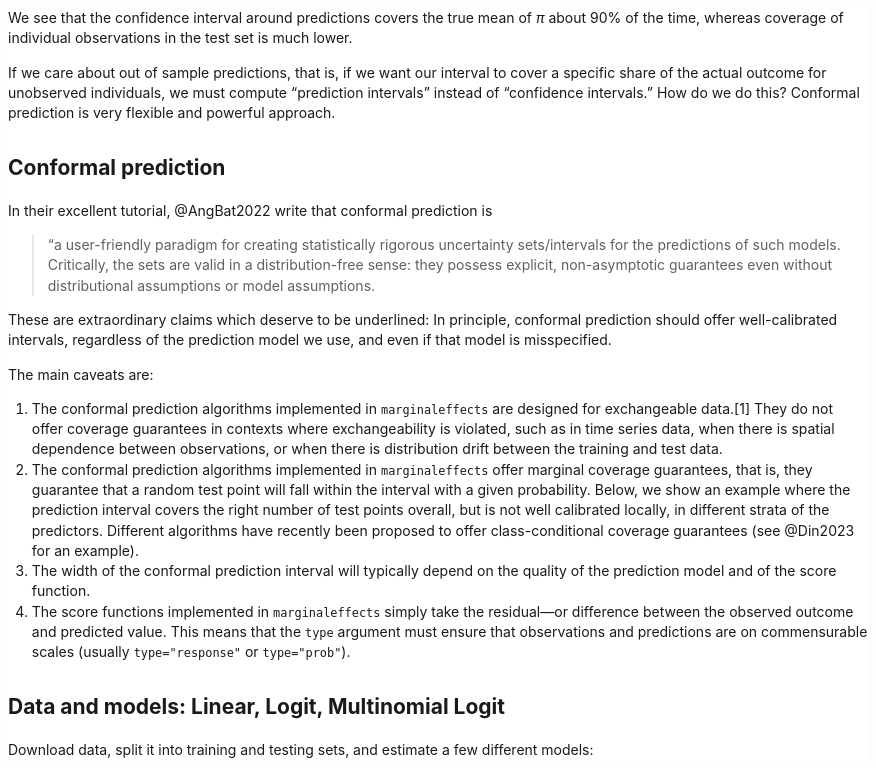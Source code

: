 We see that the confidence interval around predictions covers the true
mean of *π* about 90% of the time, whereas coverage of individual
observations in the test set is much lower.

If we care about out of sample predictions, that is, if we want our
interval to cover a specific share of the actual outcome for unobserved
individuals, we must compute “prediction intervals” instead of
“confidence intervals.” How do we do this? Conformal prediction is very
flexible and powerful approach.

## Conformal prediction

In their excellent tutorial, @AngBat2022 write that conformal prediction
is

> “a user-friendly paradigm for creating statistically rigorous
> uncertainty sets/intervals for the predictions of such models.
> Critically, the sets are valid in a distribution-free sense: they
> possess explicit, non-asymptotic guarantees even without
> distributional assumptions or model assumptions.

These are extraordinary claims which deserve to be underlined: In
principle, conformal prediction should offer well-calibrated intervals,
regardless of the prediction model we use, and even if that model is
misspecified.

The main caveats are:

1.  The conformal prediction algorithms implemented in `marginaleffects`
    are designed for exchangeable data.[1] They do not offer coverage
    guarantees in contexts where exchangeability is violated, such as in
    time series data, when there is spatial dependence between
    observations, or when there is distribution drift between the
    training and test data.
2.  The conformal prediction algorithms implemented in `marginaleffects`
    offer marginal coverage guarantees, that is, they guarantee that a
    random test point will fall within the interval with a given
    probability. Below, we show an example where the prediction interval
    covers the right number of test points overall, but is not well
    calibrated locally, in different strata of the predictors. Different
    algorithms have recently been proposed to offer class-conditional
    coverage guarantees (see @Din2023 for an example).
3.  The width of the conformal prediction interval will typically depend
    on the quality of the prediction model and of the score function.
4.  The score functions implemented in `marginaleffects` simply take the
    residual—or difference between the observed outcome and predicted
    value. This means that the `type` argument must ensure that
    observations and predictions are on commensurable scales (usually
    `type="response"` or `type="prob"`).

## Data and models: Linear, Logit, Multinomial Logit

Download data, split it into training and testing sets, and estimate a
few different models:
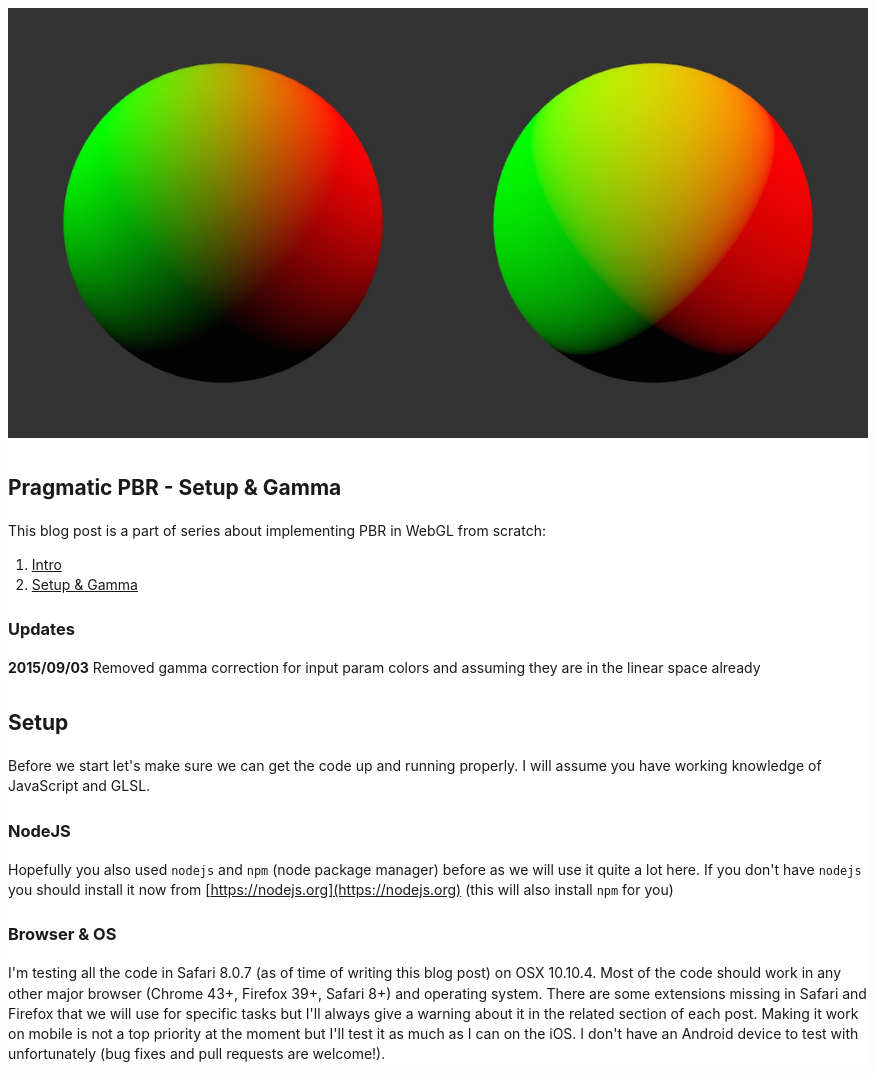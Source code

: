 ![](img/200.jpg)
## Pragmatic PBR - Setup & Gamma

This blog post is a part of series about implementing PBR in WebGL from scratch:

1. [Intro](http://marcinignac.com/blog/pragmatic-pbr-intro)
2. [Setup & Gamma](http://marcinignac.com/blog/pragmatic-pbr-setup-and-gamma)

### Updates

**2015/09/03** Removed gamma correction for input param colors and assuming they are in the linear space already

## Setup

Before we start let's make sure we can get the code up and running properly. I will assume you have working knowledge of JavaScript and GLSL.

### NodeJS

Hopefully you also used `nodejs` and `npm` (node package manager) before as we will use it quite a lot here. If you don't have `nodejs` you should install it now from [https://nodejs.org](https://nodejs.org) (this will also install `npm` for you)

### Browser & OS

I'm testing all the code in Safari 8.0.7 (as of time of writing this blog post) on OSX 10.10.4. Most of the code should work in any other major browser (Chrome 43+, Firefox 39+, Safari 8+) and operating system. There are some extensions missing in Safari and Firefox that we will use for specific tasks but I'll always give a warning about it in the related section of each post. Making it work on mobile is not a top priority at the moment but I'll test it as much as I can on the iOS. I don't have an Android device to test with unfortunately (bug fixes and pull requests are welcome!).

_ _ _ _ _ _ _

WHAT TO DO> Could you reproduce, exactly, every line above from the line with "algorithms have recently" to the line with "simply take the", and no other line? Both ends count.

RESULT OF THE TASK>
    algorithms have recently been proposed to offer class-conditional
    coverage guarantees (see @Din2023 for an example).
3.  The width of the conformal prediction interval will typically depend
    on the quality of the prediction model and of the score function.
4.  The score functions implemented in `marginaleffects` simply take the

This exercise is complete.